For ourselves and for humanity, comrades, we must become new selves, develop new thought—attempt to construct a new humanity. (Fanon [1961] 2002, p.305)⁶

Thank you for reading (if you made it this far)! 



Fanon, Frantz. [1961] 2002. Le Damnés de la Terre. Paris: Éditions La Découverte & Syros.
Foucault, Michel. 1979. 'Omnes et Singulatim: Towards a Criticism of Political Reason.' In Sterling McMurrin (ed.). 1981. The Tanner Lectures on Human Values, Vol II. 225-254. Salt Lake City: University of Utah Press.
Locke, John. 1698. Two Treatises of Government. Widely available.
Moore, Jason W. 2015. Capitalism in the Web of Life: Ecology and the Accumulation of Capital. London: Verso.
Poirier, Sylvie. 2005. A World of Relationships: Itineraries, Dreams, and Events in the Australian Western Desert. Toronto: University of Toronto Press.
Samuel, Raphael. 1992. 'Mrs Thatcher's Return to Victorian Values'. Proceedings of the British Academy, 78:9-29.

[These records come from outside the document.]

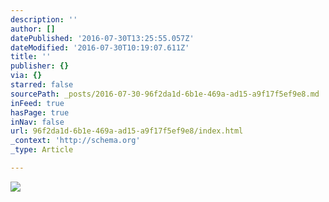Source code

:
 ```yaml
---
description: ''
author: []
datePublished: '2016-07-30T13:25:55.057Z'
dateModified: '2016-07-30T10:19:07.611Z'
title: ''
publisher: {}
via: {}
starred: false
sourcePath: _posts/2016-07-30-96f2da1d-6b1e-469a-ad15-a9f17f5ef9e8.md
inFeed: true
hasPage: true
inNav: false
url: 96f2da1d-6b1e-469a-ad15-a9f17f5ef9e8/index.html
_context: 'http://schema.org'
_type: Article

---
```

![](https://the-grid-user-content.s3-us-west-2.amazonaws.com/59122bd8-b410-4320-8692-881e1f6e19a8.jpg)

  1. Inasmuch as land can 'belong' to anybody in many Indigenous worldviews.

  2. This is different from the State of Nature described in the work of Thomas Hobbes. For Locke, a state of nature is simply something found in its natural or original, untouched state. In a Lockean view, humans alone are separate from, and elevated above, 'nature'. The implicit suggestion here, then, is that Indigenous peoples are less-than-human and therefore no rights pertain to them, least of all rights of ownership, since 'nature' cannot 'own' itself.

  3. If we deny, disbelieve, or otherwise undermine people's own accounts of what they are experiencing, we are essentially gaslighting them.

  4. (Footnote: I'll write more about responsibility in the future: about how this individualised conception of responsibility is harmful and all wrong.)

  5. My translation and slight paraphrase. The original: "Mais la guerre continue. Et nous aurons à panser des années encore les plaies multiples et quelquefois indélébiles faites à nos peuples par le déferlement colonialiste. L'impérialisme... abandonne çà et là des germes de pourriture qu'il nous faut implacablement détecter et extirper de nos terres et de nos cerveaux."

  6. My translation. The original: "pour nous-mêmes et pour l'humanité, cama­rades, il faut faire peau neuve, développer une pensée neuve, tenter de mettre sur pied un homme neuf."